5 teams the Orlando Magic will be fighting for a playoff spot
5 teams the Orlando Magic will be fighting for a playoff spot
Indiana Pacers
Last Year: 35-47, 11th East
Key Additions: Bruce Brown, Jarace Walker, Obi Toppin
Key Losses: Chris Duarte, George Hill
There are two teams that are undeniably on the rise in the Eastern Conference — the Orlando Magic and the Indiana Pacers.
Every other team is either already pretty well established, retooling or figuring out if their cores are good enough for the long run. Both the Magic and the Pacers are the only young teams who seem destined to break into the Eastern Conference playoff picture.
And it will happen sooner than later.
The Pacers might be a slight bit ahead developmentally and they played their offseason with the aggression that maybe Magic fans wanted to see Jeff Weltman play his team with.
Some of that just might have to do with how their season went.

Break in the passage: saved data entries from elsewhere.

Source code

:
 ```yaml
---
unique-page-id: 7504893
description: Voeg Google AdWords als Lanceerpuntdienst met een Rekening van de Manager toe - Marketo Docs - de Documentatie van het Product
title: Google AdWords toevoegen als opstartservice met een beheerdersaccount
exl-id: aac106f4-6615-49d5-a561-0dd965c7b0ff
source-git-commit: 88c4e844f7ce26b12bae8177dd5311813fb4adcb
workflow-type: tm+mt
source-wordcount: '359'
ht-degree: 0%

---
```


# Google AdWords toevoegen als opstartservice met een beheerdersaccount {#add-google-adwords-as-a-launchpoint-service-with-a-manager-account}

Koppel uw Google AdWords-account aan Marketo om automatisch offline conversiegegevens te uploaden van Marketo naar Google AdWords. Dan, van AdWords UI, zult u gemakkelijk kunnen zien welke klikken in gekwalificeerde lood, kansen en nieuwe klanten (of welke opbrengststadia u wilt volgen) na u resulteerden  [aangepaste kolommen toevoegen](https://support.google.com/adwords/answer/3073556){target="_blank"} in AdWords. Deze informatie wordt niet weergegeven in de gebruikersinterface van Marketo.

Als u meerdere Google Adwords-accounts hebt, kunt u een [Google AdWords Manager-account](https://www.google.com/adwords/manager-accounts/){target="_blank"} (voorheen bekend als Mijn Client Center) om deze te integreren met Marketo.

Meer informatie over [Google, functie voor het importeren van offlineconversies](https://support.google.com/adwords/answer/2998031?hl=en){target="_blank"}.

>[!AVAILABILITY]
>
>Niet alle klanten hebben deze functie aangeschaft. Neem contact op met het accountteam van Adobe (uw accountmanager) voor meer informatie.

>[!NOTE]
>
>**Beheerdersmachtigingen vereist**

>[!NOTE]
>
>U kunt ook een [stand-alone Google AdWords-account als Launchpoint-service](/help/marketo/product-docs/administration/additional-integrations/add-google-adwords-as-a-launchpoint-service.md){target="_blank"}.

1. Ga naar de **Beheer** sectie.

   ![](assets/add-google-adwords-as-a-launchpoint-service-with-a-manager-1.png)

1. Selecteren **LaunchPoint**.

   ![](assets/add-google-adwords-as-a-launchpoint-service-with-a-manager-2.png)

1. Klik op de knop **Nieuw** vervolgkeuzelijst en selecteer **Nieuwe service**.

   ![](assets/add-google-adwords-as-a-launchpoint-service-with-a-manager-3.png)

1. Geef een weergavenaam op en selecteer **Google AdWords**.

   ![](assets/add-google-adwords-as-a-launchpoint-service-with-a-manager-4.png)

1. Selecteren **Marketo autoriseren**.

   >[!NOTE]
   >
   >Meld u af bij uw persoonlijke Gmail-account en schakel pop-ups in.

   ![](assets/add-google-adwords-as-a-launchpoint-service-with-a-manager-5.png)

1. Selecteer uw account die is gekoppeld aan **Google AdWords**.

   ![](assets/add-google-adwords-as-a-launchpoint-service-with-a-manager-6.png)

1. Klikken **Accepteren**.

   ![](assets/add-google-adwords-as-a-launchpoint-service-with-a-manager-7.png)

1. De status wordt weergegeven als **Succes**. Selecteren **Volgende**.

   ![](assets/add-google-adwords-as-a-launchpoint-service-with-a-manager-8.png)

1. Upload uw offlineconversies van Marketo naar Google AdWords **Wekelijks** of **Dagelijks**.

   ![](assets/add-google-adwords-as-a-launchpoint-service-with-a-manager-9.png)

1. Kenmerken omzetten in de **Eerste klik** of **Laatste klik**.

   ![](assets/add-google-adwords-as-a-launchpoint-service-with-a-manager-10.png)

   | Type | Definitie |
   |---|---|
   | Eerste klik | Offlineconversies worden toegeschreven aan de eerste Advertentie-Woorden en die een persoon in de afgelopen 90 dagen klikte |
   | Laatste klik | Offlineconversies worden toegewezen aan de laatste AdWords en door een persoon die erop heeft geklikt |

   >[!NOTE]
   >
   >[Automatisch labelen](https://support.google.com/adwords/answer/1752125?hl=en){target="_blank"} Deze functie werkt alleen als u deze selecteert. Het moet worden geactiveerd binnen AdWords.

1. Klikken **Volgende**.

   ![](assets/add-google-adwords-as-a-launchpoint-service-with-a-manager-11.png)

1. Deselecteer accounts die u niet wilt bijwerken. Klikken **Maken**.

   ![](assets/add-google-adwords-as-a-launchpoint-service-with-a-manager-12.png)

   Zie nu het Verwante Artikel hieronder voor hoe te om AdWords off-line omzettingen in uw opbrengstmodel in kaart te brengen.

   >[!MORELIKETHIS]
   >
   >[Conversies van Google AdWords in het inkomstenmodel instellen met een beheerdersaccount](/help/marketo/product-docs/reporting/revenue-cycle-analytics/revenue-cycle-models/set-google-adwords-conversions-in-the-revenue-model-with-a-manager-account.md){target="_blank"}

Where Orlando started behind the 8-ball with a 5-20 start, Indiana raced (pun intended) out of the gates behind an All-Star performance from Tyrese Haliburton. He averaged 20.7 points and 10.4 assists per game last season.

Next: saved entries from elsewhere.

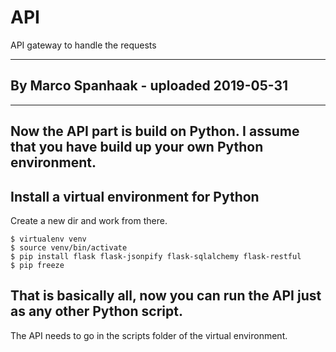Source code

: # API
API gateway to handle the requests

---
By Marco Spanhaak - uploaded 2019-05-31
---

---
Now the API part is build on Python. I assume that you have build up your own Python environment.
---
## Install a virtual environment for Python
Create a new dir and work from there.
```
$ virtualenv venv
$ source venv/bin/activate
$ pip install flask flask-jsonpify flask-sqlalchemy flask-restful
$ pip freeze
```
That is basically all, now you can run the API just as any other Python script.
---
The API needs to go in the scripts folder of the virtual environment.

The Pacers started 23-18 at the midpoint of the season. But that is when Haliburton suffered an injury and Indiana lost 11 of its next 12 games and suddenly faced an uphill climb to the end of the 2023 season. Indiana never recovered.
A sophomore Bennedict Mathurin, championship experience from Bruce Brown and some interior depth with the drafting of Jarace Walker and the trade for Obi Toppin gives the Pacers some better depth and the ability to withstand that. You forget of the veterans they have too with Buddy Hield and Myles Turner providing steady play for the team.
The Pacers just have more offensive firepower and that is probably what has them in a space to make the leap into the postseason next year. Their defense still needs to get cleaned up.
And this could be the weakness in their case: The Pacers won a lot of close games last year (25-23 in clutch situations). But they still ranked 21st in offensive rating (113.8 points per 100 possessions) and 26th in defensive rating (117.1 points allowed per 100 possessions). That is typically the profile of a team playing for ping pong balls at the end of the season and not a postseason berth.
The Magic and Pacers are probably going to get compared to each other a lot. Even though Indiana is a more veteran team. These are two franchises who are going to be the next teams to break into that top four — along with the Cleveland Cavaliers.
Orlando went 1-3 against Indiana last year, losing on a missed buzzer-beater from Franz Wagner early in the year and with a blowout win after the All-Star Break in Orlando.
And seeing that we are Magic historians, it would be great to renew that rivalry once again.